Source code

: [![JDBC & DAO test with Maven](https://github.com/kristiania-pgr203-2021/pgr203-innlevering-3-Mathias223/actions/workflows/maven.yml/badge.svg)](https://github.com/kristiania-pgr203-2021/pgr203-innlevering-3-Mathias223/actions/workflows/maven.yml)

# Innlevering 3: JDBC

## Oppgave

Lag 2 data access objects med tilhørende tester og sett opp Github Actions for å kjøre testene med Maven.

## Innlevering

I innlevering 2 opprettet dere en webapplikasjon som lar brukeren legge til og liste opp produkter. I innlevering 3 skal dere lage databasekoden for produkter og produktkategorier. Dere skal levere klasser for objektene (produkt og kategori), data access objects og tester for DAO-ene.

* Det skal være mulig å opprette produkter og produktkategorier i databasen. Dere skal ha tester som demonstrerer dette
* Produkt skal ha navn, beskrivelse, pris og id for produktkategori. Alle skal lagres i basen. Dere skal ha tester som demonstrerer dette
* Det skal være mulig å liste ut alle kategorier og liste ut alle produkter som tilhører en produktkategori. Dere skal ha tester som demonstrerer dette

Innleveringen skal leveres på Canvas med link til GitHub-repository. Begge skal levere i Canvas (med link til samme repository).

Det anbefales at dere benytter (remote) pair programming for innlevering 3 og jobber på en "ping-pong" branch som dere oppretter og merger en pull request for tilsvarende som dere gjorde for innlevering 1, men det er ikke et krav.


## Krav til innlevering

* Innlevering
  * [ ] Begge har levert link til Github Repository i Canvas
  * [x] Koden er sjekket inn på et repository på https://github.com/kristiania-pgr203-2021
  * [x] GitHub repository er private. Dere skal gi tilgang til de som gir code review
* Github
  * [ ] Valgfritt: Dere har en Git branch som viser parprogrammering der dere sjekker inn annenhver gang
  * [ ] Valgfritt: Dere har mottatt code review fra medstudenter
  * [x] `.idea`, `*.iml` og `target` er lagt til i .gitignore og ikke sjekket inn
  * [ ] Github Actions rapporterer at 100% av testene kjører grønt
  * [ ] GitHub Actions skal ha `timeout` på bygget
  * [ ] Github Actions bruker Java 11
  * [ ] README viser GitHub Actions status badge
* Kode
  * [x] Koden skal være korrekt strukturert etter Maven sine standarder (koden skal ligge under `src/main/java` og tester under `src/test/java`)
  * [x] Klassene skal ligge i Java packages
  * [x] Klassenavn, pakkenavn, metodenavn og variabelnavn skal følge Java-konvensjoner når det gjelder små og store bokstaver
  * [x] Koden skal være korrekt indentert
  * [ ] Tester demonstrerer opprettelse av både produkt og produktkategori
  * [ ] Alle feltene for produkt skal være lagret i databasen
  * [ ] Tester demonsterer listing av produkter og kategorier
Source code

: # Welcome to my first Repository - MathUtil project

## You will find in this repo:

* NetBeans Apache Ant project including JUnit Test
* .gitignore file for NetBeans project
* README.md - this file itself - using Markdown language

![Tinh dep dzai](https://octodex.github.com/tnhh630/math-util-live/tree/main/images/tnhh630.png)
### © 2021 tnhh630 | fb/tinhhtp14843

__ACTIVITY__
In the listing above, how many lines have the string "ligge" in them? Reply with only the figure.

__RESULT__
2